Je lis beaucoup que les stations dépendent trop du ski et de la neige et que la crise aurait révélé cette fragilité. Cette analyse est absurde : le tourisme de montagne et la valeur ajoutée qu'il crée se sont construits dès le départ autour de la neige, de la glisse et de l'hiver, comme le tourisme d'été du littoral s'est construit autour de la mer, de la baignade et de la plage. Ce que la crise a révélé, c'est simplement que la fermeture des remontées mécaniques assèche la majeure partie de la clientèle des stations et 80 % des recettes du secteur.

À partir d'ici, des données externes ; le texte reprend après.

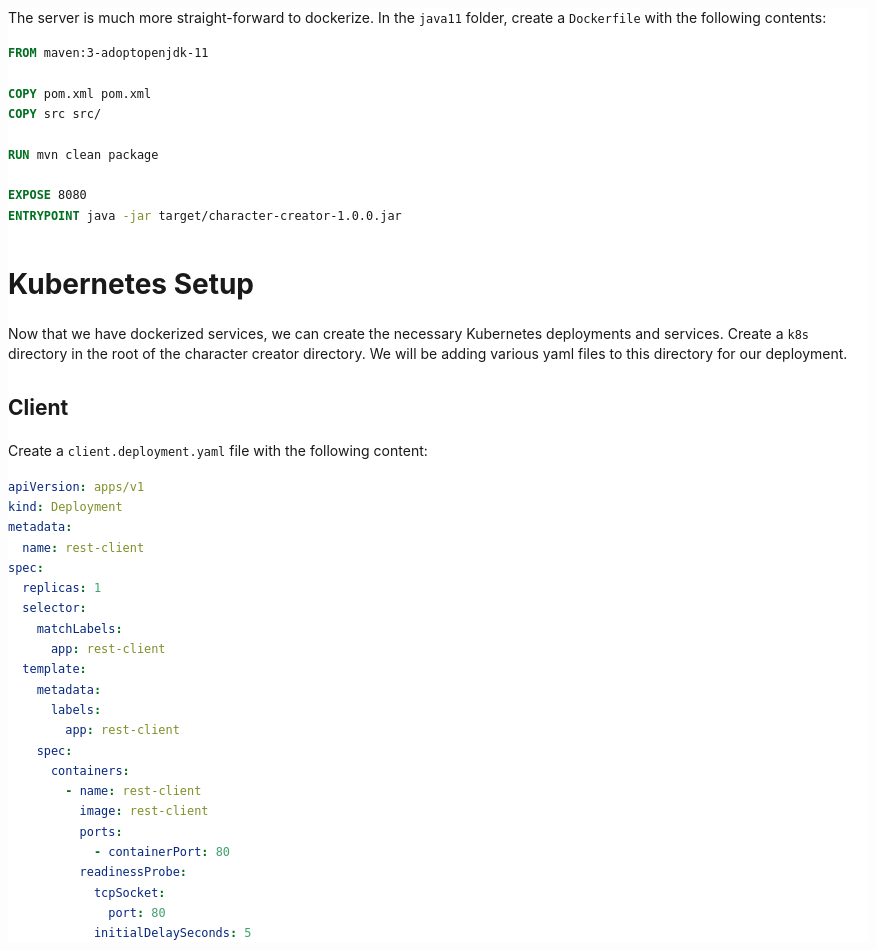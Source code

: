 The server is much more straight-forward to dockerize. In the `java11` folder, create a `Dockerfile` with the following
contents:

```dockerfile
FROM maven:3-adoptopenjdk-11

COPY pom.xml pom.xml
COPY src src/

RUN mvn clean package

EXPOSE 8080
ENTRYPOINT java -jar target/character-creator-1.0.0.jar
```

# Kubernetes Setup

Now that we have dockerized services, we can create the necessary Kubernetes deployments and services. Create a `k8s`
directory in the root of the character creator directory. We will be adding various yaml files to this directory for 
our deployment. 

## Client

Create a `client.deployment.yaml` file with the following content:

```yaml
apiVersion: apps/v1
kind: Deployment
metadata:
  name: rest-client
spec:
  replicas: 1
  selector:
    matchLabels:
      app: rest-client
  template:
    metadata:
      labels:
        app: rest-client
    spec:
      containers:
        - name: rest-client
          image: rest-client
          ports:
            - containerPort: 80
          readinessProbe:
            tcpSocket:
              port: 80
            initialDelaySeconds: 5
```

Si la crise du covid-19 avait conduit à fermer les plages pendant l'été et à interdire les baignades, aurait-on dit que le tourisme du littoral, l'été, dépendait trop de la mer et de la plage ? J'en doute.
Qu'il faille diversifier l'offre des stations, c'est évident ; qu'il faille adapter les stations aux évolutions climatiques, cela va de soi, et ce travail a été engagé avec les collectivités il y a de nombreuses années ; qu'il faille relancer le tourisme social et les classes de neige pour rendre la montagne plus accessible, cela fait quatre ans que je le demande. Mais que l'on fasse dire n'importe quoi à une crise en produisant une argumentation fallacieuse ne rend pas service à l'avenir de cette filière, qui, je le rappelle, place la France dans les trois leaders mondiaux du secteur et produit de grands champions, dont nous sommes fiers.